Data entries –
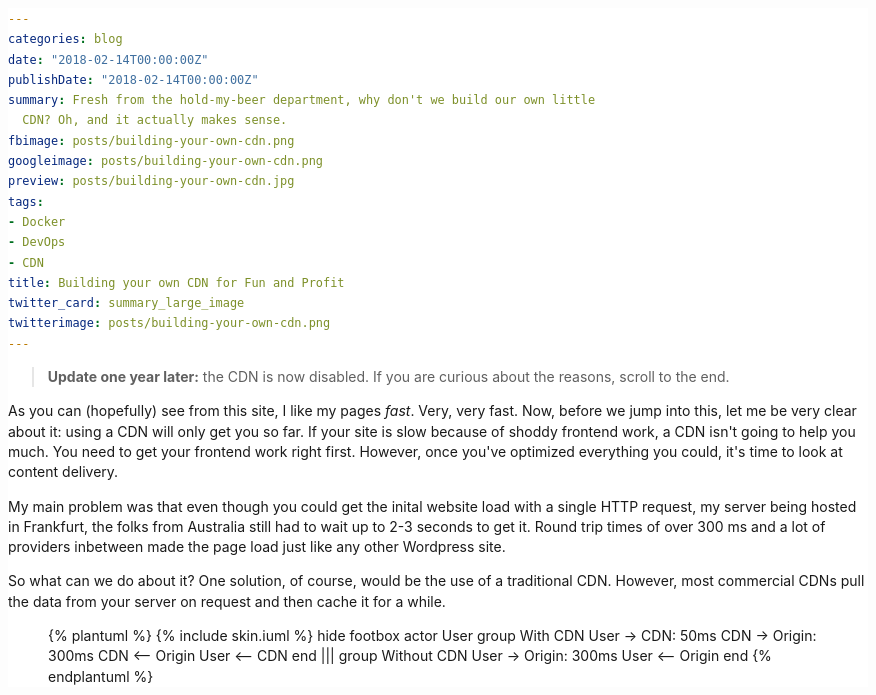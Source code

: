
 ```yaml
---
categories: blog
date: "2018-02-14T00:00:00Z"
publishDate: "2018-02-14T00:00:00Z"
summary: Fresh from the hold-my-beer department, why don't we build our own little
  CDN? Oh, and it actually makes sense.
fbimage: posts/building-your-own-cdn.png
googleimage: posts/building-your-own-cdn.png
preview: posts/building-your-own-cdn.jpg
tags:
- Docker
- DevOps
- CDN
title: Building your own CDN for Fun and Profit
twitter_card: summary_large_image
twitterimage: posts/building-your-own-cdn.png
---
```


> **Update one year later:** the CDN is now disabled. If you are curious about the reasons, scroll to the end.

As you can (hopefully) see from this site, I like my pages *fast*. Very, very fast. Now, before we jump into this, let
me be very clear about it: using a CDN will only get you so far. If your site is slow because of shoddy frontend work,
a CDN isn't going to help you much. You need to get your frontend work right first. However, once you've optimized
everything you could, it's time to look at content delivery.

My main problem was that even though you could get the inital website load with a single HTTP request, my server being
hosted in Frankfurt, the folks from Australia still had to wait up to 2-3 seconds to get it. Round trip times of over
300 ms and a lot of providers inbetween made the page load just like any other Wordpress site.

So what can we do about it? One solution, of course, would be the use of a traditional CDN. However, most commercial
CDNs pull the data from your server on request and then cache it for a while.

<figure>{% plantuml %}
{% include skin.iuml %}
hide footbox
actor User
group With CDN
   User -> CDN: 50ms
   CDN -> Origin: 300ms
   CDN <-- Origin
   User <-- CDN 
end
|||
group Without CDN
   User -> Origin: 300ms
   User <-- Origin
end
{% endplantuml %}</figure>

Work request – Take the lines from the first line of the entries through the line with "me be very clear", inclusive, and give them again exactly, minus any pictures.

Output below –
Source code

:
 ```yaml
---
categories: blog
date: "2018-02-14T00:00:00Z"
publishDate: "2018-02-14T00:00:00Z"
summary: Fresh from the hold-my-beer department, why don't we build our own little
  CDN? Oh, and it actually makes sense.
fbimage: posts/building-your-own-cdn.png
googleimage: posts/building-your-own-cdn.png
preview: posts/building-your-own-cdn.jpg
tags:
- Docker
- DevOps
- CDN
title: Building your own CDN for Fun and Profit
twitter_card: summary_large_image
twitterimage: posts/building-your-own-cdn.png
---
```


> **Update one year later:** the CDN is now disabled. If you are curious about the reasons, scroll to the end.

As you can (hopefully) see from this site, I like my pages *fast*. Very, very fast. Now, before we jump into this, let
me be very clear about it: using a CDN will only get you so far. If your site is slow because of shoddy frontend work,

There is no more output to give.